Старик с неохотой закрыл отяжелевшие веки. Вероятно, подействовал укол.
Где-то совсем близко он услышал громкий шелест.
«Что это? Крылья? Похоже на крылья. Откуда здесь птицы?»
В объявшей его тьме он не видел ничего, но ясно чувствовал и слышал чьё-то присутствие. Крылья хлопали громко, их было много. Внезапно старику показалось, что он разглядел неясные очертания тех, кто окружил его – тёмные контуры человекоподобных существ с огромными чёрными перепончатыми крыльями.
«Опять…»
Старик застонал. Он уже не раз видел эти таинственные тени, при появлении которых его охватывало какое-то удушье. Он не верил в потусторонний мир, но, убеждая себя в том, что крылатые тени – всего лишь галлюцинации, всё-таки боялся их. Даже не просто боялся, а содрогался при одной мысли о них. Они вызывали в нём безграничный ужас.

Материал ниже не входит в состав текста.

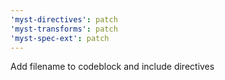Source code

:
 ```yaml
---
'myst-directives': patch
'myst-transforms': patch
'myst-spec-ext': patch
---
```


Add filename to codeblock and include directives
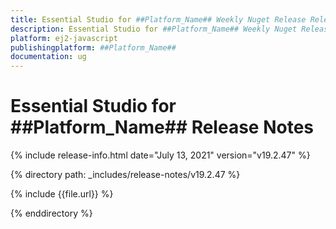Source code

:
 ```yaml
---
title: Essential Studio for ##Platform_Name## Weekly Nuget Release Release Notes  
description: Essential Studio for ##Platform_Name## Weekly Nuget Release Release Notes  
platform: ej2-javascript
publishingplatform: ##Platform_Name##
documentation: ug
---
```


# Essential Studio for  ##Platform_Name##  Release Notes  

{% include release-info.html date="July 13, 2021"   version="v19.2.47"  %} 

{% directory path: _includes/release-notes/v19.2.47 %}

{% include {{file.url}} %}

{% enddirectory %}
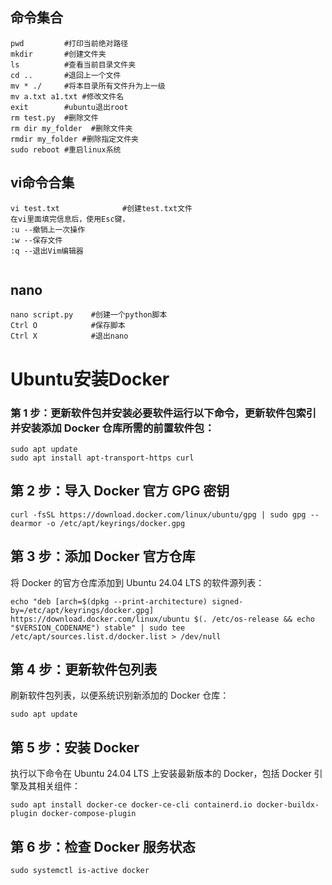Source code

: ## 命令集合

```
pwd         #打印当前绝对路径
mkdir       #创建文件夹
ls          #查看当前目录文件夹  
cd ..       #退回上一个文件
mv * ./     #将本目录所有文件升为上一级
mv a.txt a1.txt #修改文件名
exit        #ubuntu退出root
rm test.py  #删除文件
rm dir my_folder  #删除文件夹
rmdir my_folder #删除指定文件夹
sudo reboot #重启linux系统
```

## vi命令合集

```
vi test.txt              #创建test.txt文件
在vi里面填完信息后，使用Esc键，
:u --撤销上一次操作
:w --保存文件
:q --退出Vim编辑器


```

## nano

```
nano script.py    #创建一个python脚本
Ctrl O            #保存脚本
Ctrl X            #退出nano
```



# Ubuntu安装Docker

### 第 1 步：更新软件包并安装必要软件运行以下命令，更新软件包索引并安装添加 Docker 仓库所需的前置软件包：

```
sudo apt update
sudo apt install apt-transport-https curl
```

## 第 2 步：导入 Docker 官方 GPG 密钥

```
curl -fsSL https://download.docker.com/linux/ubuntu/gpg | sudo gpg --dearmor -o /etc/apt/keyrings/docker.gpg
```

## 第 3 步：添加 Docker 官方仓库

将 Docker 的官方仓库添加到 Ubuntu 24.04 LTS 的软件源列表：

```
echo "deb [arch=$(dpkg --print-architecture) signed-by=/etc/apt/keyrings/docker.gpg] https://download.docker.com/linux/ubuntu $(. /etc/os-release && echo "$VERSION_CODENAME") stable" | sudo tee /etc/apt/sources.list.d/docker.list > /dev/null
```

## 第 4 步：更新软件包列表

刷新软件包列表，以便系统识别新添加的 Docker 仓库：

```
sudo apt update
```

## 第 5 步：安装 Docker

执行以下命令在 Ubuntu 24.04 LTS 上安装最新版本的 Docker，包括 Docker 引擎及其相关组件：

```
sudo apt install docker-ce docker-ce-cli containerd.io docker-buildx-plugin docker-compose-plugin
```

## 第 6 步：检查 Docker 服务状态

```
sudo systemctl is-active docker
```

– Не-е-ет… – прошептал он.
Владислав Шкурин пожал Машковскому руку.
– Здравствуйте, Григорий Модестович, рад встретиться с вами.
– Владислав Антонович? Я правильно запомнил ваше имя?
– Да. Вы меня поражаете!
Сам Шкурин, придя в ресторан и краем глаза заметив знакомое лицо, не сразу вспомнил Машковского, но через полчаса что-то сопоставилось в голове, всплыли какие-то далёкие картины, из глубины прошлого возникла плотная фигура партийного чиновника, и Шкурин, пробормотав себе под нос: «Ах вот кто это!» – направился к Григорию Модестовичу.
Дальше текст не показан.